## What is required
From the listing below, work out how many lines contain "println"; the answer is that number and nothing more.
· · · · ·
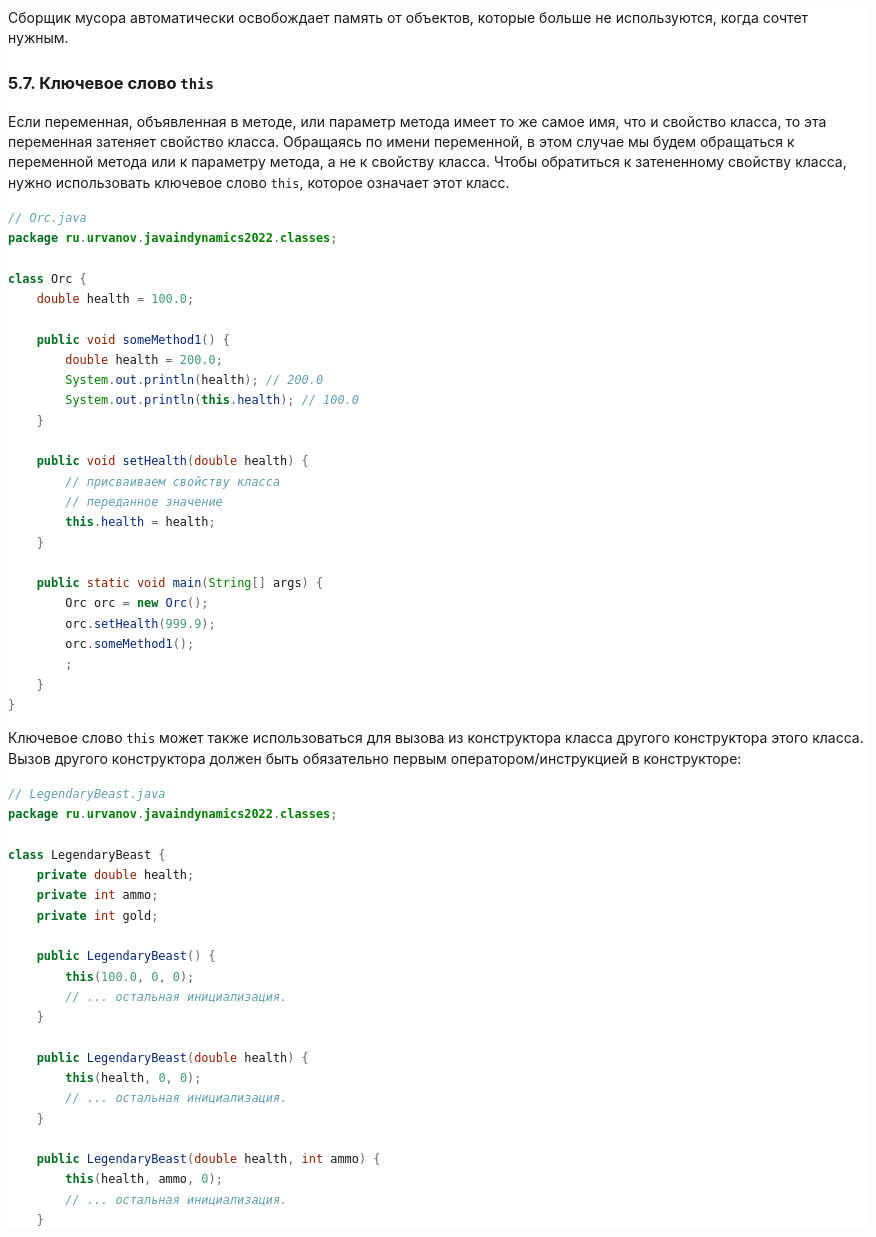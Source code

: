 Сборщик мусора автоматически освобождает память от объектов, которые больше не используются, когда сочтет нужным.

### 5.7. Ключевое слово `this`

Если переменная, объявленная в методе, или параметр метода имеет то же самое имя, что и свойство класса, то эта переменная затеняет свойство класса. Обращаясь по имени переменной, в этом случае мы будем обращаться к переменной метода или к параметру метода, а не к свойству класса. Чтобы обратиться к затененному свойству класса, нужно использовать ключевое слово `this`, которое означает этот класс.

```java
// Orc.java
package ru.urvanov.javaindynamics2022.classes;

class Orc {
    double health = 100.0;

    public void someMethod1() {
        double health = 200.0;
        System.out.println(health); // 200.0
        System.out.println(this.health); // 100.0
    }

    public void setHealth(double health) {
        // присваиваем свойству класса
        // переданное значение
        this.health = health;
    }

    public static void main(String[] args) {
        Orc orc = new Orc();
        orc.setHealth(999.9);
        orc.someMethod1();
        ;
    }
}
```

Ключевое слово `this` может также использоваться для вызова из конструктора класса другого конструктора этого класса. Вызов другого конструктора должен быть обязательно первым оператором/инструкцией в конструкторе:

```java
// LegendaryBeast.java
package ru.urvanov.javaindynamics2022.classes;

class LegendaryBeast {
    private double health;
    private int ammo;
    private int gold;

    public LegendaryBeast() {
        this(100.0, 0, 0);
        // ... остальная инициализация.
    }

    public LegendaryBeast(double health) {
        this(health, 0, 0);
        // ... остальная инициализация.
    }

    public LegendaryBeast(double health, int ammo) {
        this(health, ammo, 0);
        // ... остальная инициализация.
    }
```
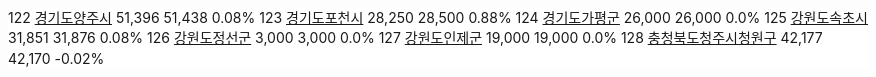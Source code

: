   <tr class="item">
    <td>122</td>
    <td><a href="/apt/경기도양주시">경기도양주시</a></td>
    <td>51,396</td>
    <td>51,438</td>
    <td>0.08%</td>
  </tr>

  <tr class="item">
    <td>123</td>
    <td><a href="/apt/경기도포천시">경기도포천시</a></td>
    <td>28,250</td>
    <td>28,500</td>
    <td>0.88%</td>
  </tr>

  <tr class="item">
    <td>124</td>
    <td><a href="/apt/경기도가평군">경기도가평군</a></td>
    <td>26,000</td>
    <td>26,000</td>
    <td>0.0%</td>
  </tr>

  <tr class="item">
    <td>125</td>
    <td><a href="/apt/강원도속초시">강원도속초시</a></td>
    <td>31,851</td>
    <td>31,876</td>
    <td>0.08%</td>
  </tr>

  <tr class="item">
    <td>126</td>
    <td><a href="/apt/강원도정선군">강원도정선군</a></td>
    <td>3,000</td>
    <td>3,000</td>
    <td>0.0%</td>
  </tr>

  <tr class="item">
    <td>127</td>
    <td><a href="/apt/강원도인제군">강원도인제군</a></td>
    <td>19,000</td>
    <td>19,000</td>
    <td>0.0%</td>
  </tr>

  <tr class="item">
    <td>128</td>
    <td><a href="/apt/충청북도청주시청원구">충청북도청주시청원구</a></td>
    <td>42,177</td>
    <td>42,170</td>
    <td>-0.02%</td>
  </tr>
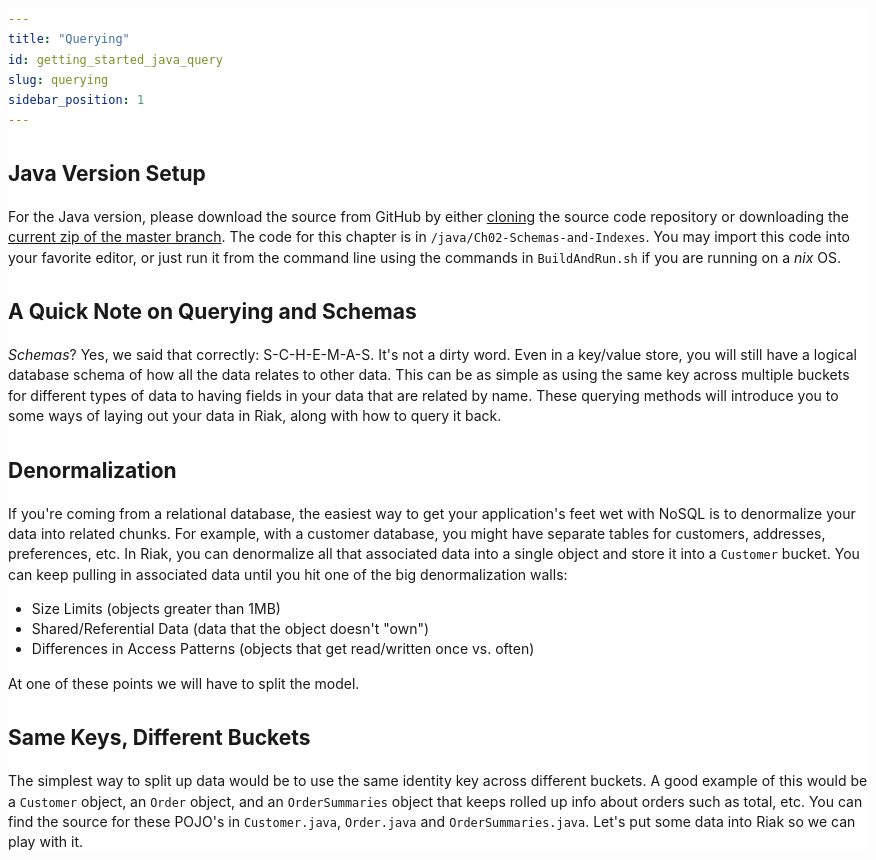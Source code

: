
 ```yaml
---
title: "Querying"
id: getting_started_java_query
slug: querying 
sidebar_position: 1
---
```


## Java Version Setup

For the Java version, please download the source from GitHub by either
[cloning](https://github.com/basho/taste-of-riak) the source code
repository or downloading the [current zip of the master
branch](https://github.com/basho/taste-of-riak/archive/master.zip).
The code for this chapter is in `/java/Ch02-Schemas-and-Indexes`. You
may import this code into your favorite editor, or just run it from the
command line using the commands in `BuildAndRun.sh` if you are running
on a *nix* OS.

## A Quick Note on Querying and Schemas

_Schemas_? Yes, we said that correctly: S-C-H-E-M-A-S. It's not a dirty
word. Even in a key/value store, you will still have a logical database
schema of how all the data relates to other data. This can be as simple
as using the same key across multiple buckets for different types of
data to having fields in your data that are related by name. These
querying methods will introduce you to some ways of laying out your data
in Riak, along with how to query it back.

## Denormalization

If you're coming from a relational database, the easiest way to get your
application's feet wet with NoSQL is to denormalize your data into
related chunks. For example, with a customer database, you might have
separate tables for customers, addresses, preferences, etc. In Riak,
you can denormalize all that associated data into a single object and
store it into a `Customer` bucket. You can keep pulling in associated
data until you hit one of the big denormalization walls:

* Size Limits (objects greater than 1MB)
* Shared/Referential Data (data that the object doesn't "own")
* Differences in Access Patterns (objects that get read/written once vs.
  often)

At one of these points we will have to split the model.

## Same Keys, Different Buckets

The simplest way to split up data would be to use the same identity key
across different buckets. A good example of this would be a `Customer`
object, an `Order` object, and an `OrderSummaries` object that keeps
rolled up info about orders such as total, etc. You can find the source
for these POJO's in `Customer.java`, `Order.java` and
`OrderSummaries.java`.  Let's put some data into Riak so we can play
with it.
· · · · ·
## Answer area
2